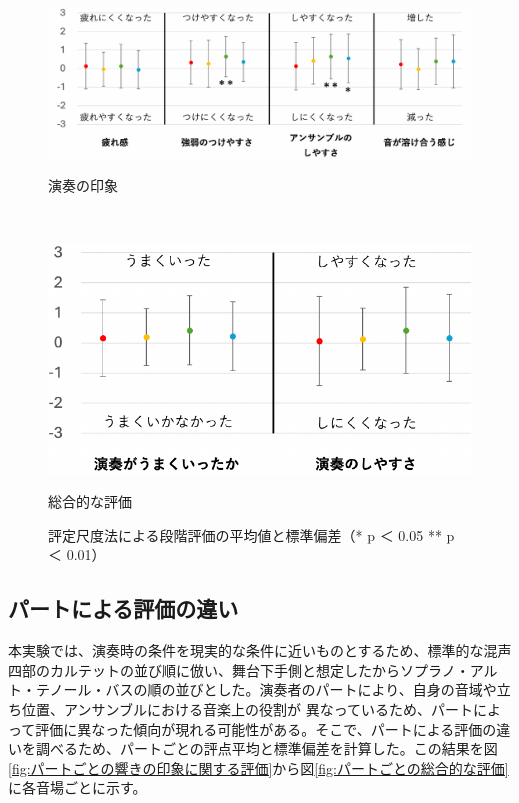 \documentclass[11pt,a4j]{jreport}
\begin{document}
\begin{figure}[H]
  \begin{minipage}{1\linewidth}
    \centering
    \includegraphics[scale=.55]{images/subjectiveExp/statisticAnalysis/03performance_a.pdf}
    \caption*{演奏の印象}
    \label{fig:演奏の印象}
  \end{minipage}
\\
  \vspace{1\baselineskip}
  \begin{minipage}{1\linewidth}
    \centering
    \includegraphics[scale=.55]{images/subjectiveExp/statisticAnalysis/04overall_a.pdf}
    \caption*{総合的な評価}
    \label{fig:総合的な評価}
  \end{minipage}

  \caption{評定尺度法による段階評価の平均値と標準偏差（* p ＜ 0.05 \hspace{5mm} ** p ＜ 0.01）}
  \label{fig:評定尺度法による段階評価の平均値と標準偏差}
\end{figure}

\newpage

\subsection{パートによる評価の違い}
本実験では、演奏時の条件を現実的な条件に近いものとするため、標準的な混声四部のカルテットの並び順に倣い、舞台下手側と想定したからソプラノ・アルト・テノール・バスの順の並びとした。演奏者のパートにより、自身の音域や立ち位置、アンサンブルにおける音楽上の役割が
異なっているため、パートによって評価に異なった傾向が現れる可能性がある。そこで、パートによる評価の違いを調べるため、パートごとの評点平均と標準偏差を計算した。この結果を図\ref{fig:パートごとの響きの印象に関する評価}から図\ref{fig:パートごとの総合的な評価}に各音場ごとに示す。
\end{document}
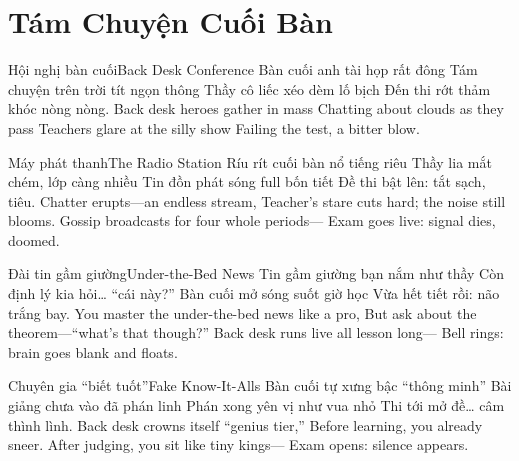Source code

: \chapter{Tám Chuyện Cuối Bàn}


\begin{tutuyetbox}{Hội nghị bàn cuối}{Back Desk Conference}
Bàn cuối anh tài họp rất đông
Tám chuyện trên trời tít ngọn thông
Thầy cô liếc xéo dèm lố bịch
Đến thi rớt thảm khóc nòng nòng.
\tcblower
Back desk heroes gather in mass 
Chatting about clouds as they pass 
Teachers glare at the silly show 
Failing the test, a bitter blow.
\end{tutuyetbox}

\begin{tutuyetbox}{Máy phát thanh}{The Radio Station}
Ríu rít cuối bàn nổ tiếng riêu
Thầy lia mắt chém, lớp càng nhiều
Tin đồn phát sóng full bốn tiết
Đề thi bật lên: tắt sạch, tiêu.
\tcblower
Chatter erupts—an endless stream,
Teacher’s stare cuts hard; the noise still blooms.
Gossip broadcasts for four whole periods—
Exam goes live: signal dies, doomed.
\end{tutuyetbox}


\begin{tutuyetbox}{Đài tin gầm giường}{Under-the-Bed News}
Tin gầm giường bạn nắm như thầy
Còn định lý kia hỏi… “cái này?”
Bàn cuối mở sóng suốt giờ học
Vừa hết tiết rồi: não trắng bay.
\tcblower
You master the under-the-bed news like a pro,
But ask about the theorem—“what’s that though?”
Back desk runs live all lesson long—
Bell rings: brain goes blank and floats.
\end{tutuyetbox}

\begin{tutuyetbox}{Chuyên gia “biết tuốt”}{Fake Know-It-Alls}
Bàn cuối tự xưng bậc “thông minh”
Bài giảng chưa vào đã phán linh
Phán xong yên vị như vua nhỏ
Thi tới mở đề… câm thình lình.
\tcblower
Back desk crowns itself “genius tier,”
Before learning, you already sneer.
After judging, you sit like tiny kings—
Exam opens: silence appears.
\end{tutuyetbox}

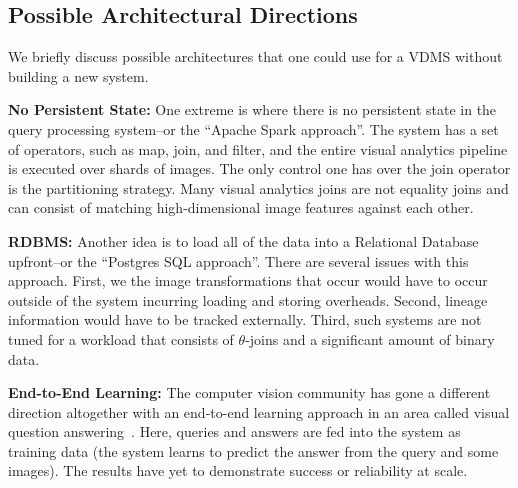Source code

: \subsection{Possible Architectural Directions}
We briefly discuss possible architectures that one could use for a VDMS without building a new system.

\vspace{0.5em} \noindent \textbf{No Persistent State: } One extreme is where there is no persistent state in the query processing system--or the ``Apache Spark approach''. The system has a set of operators, such as map, join, and filter, and the entire visual analytics pipeline is executed over shards of images. The only control one has over the join operator is the partitioning strategy. Many visual analytics joins are not equality joins and can consist of matching high-dimensional image features against each other.

\vspace{0.5em} \noindent \textbf{RDBMS: } Another idea is to load all of the data into a Relational Database upfront--or the ``Postgres SQL approach''. There are several issues with this approach. First, we the image transformations that occur would have to occur outside of the system incurring loading and storing overheads. Second, lineage information would have to be tracked externally. Third, such systems are not tuned for a workload that consists of $\theta$-joins and a significant amount of binary data.

\vspace{0.5em}  \noindent \textbf{End-to-End Learning: } The computer vision community has gone a different direction altogether with an end-to-end learning approach in an area called visual question answering~\cite{ganju2017s}. Here, queries and answers are fed into the system as training data (the system learns to predict the answer from the query and some images). The results have yet to demonstrate success or reliability at scale. 









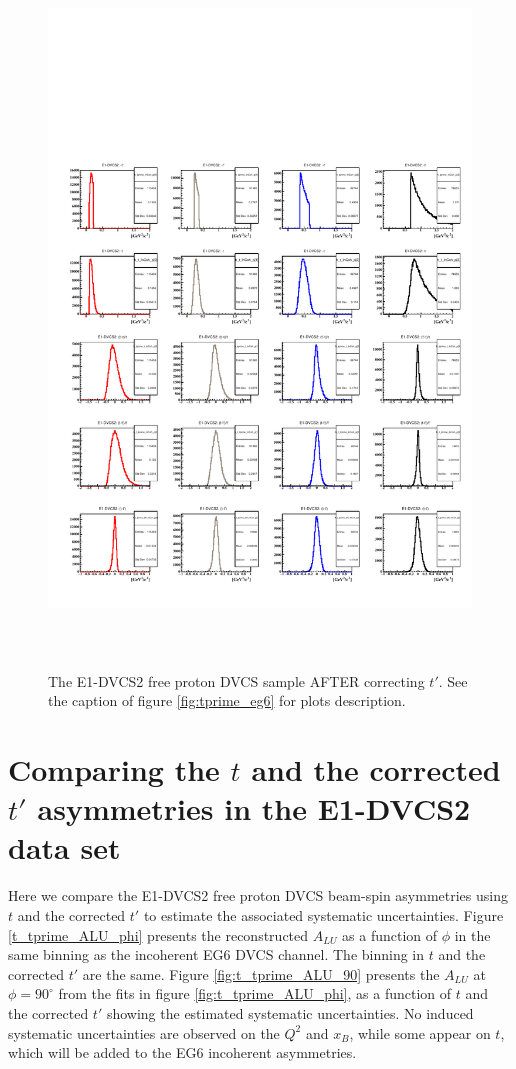 \documentclass[a4paper,11pt,twoside]{article}
\begin{document}
\begin{figure}[h!]
\centering
\includegraphics[height=19.0cm]{fig/after_corrections_E1-dvcs2-t_tprime_Incoh.pdf}
\caption{The E1-DVCS2 free proton DVCS sample AFTER correcting $t'$. See the 
caption of figure \ref{fig:tprime_eg6} for plots description.}
\label{fig:after_tprime_e1dvcs2}
\end{figure}





\section{Comparing the $t$ and the corrected $t'$ asymmetries in the E1-DVCS2 
data set}
Here we compare the E1-DVCS2 free proton DVCS beam-spin asymmetries using $t$ 
and the corrected $t'$ to estimate the associated systematic uncertainties.  
Figure \ref{t_tprime_ALU_phi} presents the reconstructed $A_{LU}$ as a function 
of $\phi$ in the same binning as the incoherent EG6 DVCS channel. The binning 
in $t$ and the corrected $t'$ are the same. Figure \ref{fig:t_tprime_ALU_90} 
presents the $A_{LU}$ at $\phi = 90^{\circ}$ from the fits in figure 
\ref{fig:t_tprime_ALU_phi}, as a function of $t$ and the corrected $t'$ showing 
the estimated systematic uncertainties. No induced systematic uncertainties are 
observed on the $Q^{2}$ and $x_B$, while some appear on $t$, which will be 
added to the EG6 incoherent asymmetries. 
\end{document}
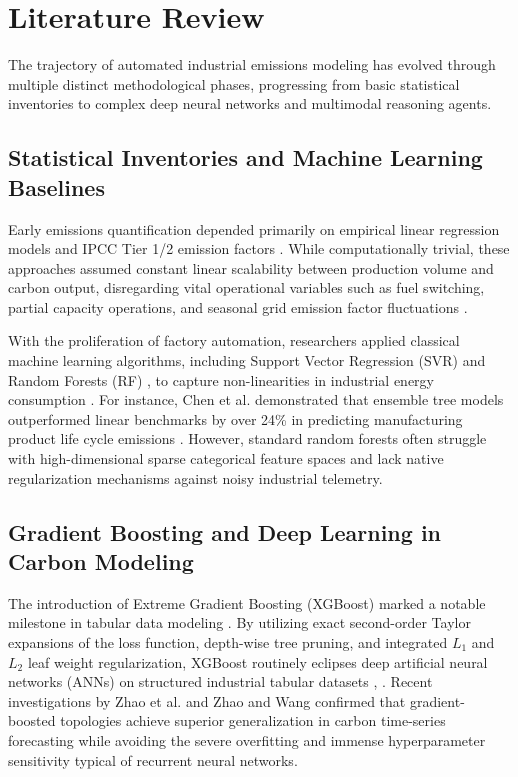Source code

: \documentclass[conference]{IEEEtran}
\begin{document}
\section{Literature Review}

The trajectory of automated industrial emissions modeling has evolved through multiple distinct methodological phases, progressing from basic statistical inventories to complex deep neural networks and multimodal reasoning agents.

\subsection{Statistical Inventories and Machine Learning Baselines}
Early emissions quantification depended primarily on empirical linear regression models and IPCC Tier 1/2 emission factors \cite{ghgprotocol2004}. While computationally trivial, these approaches assumed constant linear scalability between production volume and carbon output, disregarding vital operational variables such as fuel switching, partial capacity operations, and seasonal grid emission factor fluctuations \cite{liu2022survey}.

With the proliferation of factory automation, researchers applied classical machine learning algorithms, including Support Vector Regression (SVR) \cite{drucker1996svr} and Random Forests (RF) \cite{breiman2001random}, to capture non-linearities in industrial energy consumption \cite{aras2022interpretable}. For instance, Chen et al. demonstrated that ensemble tree models outperformed linear benchmarks by over 24\% in predicting manufacturing product life cycle emissions \cite{chen2022lca}. However, standard random forests often struggle with high-dimensional sparse categorical feature spaces and lack native regularization mechanisms against noisy industrial telemetry.

\subsection{Gradient Boosting and Deep Learning in Carbon Modeling}
The introduction of Extreme Gradient Boosting (XGBoost) marked a notable milestone in tabular data modeling \cite{chen2016xgboost}. By utilizing exact second-order Taylor expansions of the loss function, depth-wise tree pruning, and integrated $L_1$ and $L_2$ leaf weight regularization, XGBoost routinely eclipses deep artificial neural networks (ANNs) on structured industrial tabular datasets \cite{aras2022interpretable}, \cite{fang2023energy}. Recent investigations by Zhao et al. \cite{zhao2024carbon} and Zhao and Wang \cite{zhao2025forecasting} confirmed that gradient-boosted topologies achieve superior generalization in carbon time-series forecasting while avoiding the severe overfitting and immense hyperparameter sensitivity typical of recurrent neural networks.
\end{document}
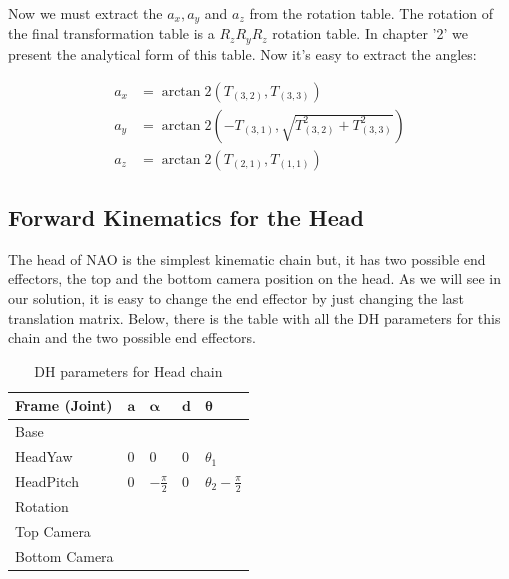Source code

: Now we must extract the \(a_x,a_y\) and \(a_z\) from the rotation table. The rotation of the final transformation table is a \(R_zR_yR_z\) rotation table. In chapter '2' we present the analytical form of this table. Now it's easy to extract the angles:
\begin{small}
\begin{align*}
a_x &= \arctan2\left(T_{(3,2)},T_{(3,3)}\right)\\
a_y &= \arctan2\left(-T_{(3,1)},\sqrt{T^2_{(3,2)} + T^2_{(3,3)}}\right)\\
a_z &= \arctan2\left(T_{(2,1)},T_{(1,1)}\right)
\end{align*}
\end{small}

\subsection{Forward Kinematics for the Head}
The head of NAO is the simplest kinematic chain but, it has two possible end effectors, the top and the bottom camera position on the head. As we will see in our solution, it is easy to change the end effector by just changing the last translation matrix. Below, there is the table with all the DH parameters for this chain and the two possible end effectors. \\
\begin{table}[h]
\centering
\begin{tabular}{|l|>{\centering\arraybackslash}m{2.55cm}|>{\centering\arraybackslash}m{2.55cm}|>{\centering\arraybackslash}m{2.55cm}|>{\centering\arraybackslash}m{2.55cm}|}
\hline
\textbf{Frame (Joint)} & \(\mathbf{a}\) & \(\boldsymbol{\alpha}\) & \(\mathbf{d}\) & \(\boldsymbol{\theta}\)\\ \hline
Base & \multicolumn{4}{c|}{\(A(0,0,\text{\footnotesize{NeckOffsetZ}})\)} \\ \hline
HeadYaw & \(0\) & \(0\) & \(0\) & \(\theta_1\) \\ \hline
HeadPitch & \(0\) & \(-\frac{\pi}{2}\) & \(0\) & \(\theta_2 - \frac{\pi}{2}\) \\ \hline
Rotation & \multicolumn{4}{c|}{\(R_x(\frac{\pi}{2})R_y(\frac{\pi}{2})\)} \\ \hline
Top Camera & \multicolumn{4}{c|}{\(A(\text{\footnotesize{topCameraX}},0,\text{\footnotesize{topCameraZ}})\)} \\ \hline
Bottom Camera & \multicolumn{4}{c|}{\(A(\text{\footnotesize{bottomCameraX}},0,\text{\footnotesize{bottomCameraZ}})\)} \\ \hline
\end{tabular}
\caption{DH parameters for Head chain}
\label{tab:DH parameters for Head chain}
\end{table}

════════════════════

▶ [ABOUT THIS EXERCISE] Where a line in the records above contains the word "proton", copy that line.

▶ [FINAL ANSWER]
\caption{The E1-DVCS2 free proton DVCS sample AFTER correcting $t'$. See the 
Here we compare the E1-DVCS2 free proton DVCS beam-spin asymmetries using $t$ 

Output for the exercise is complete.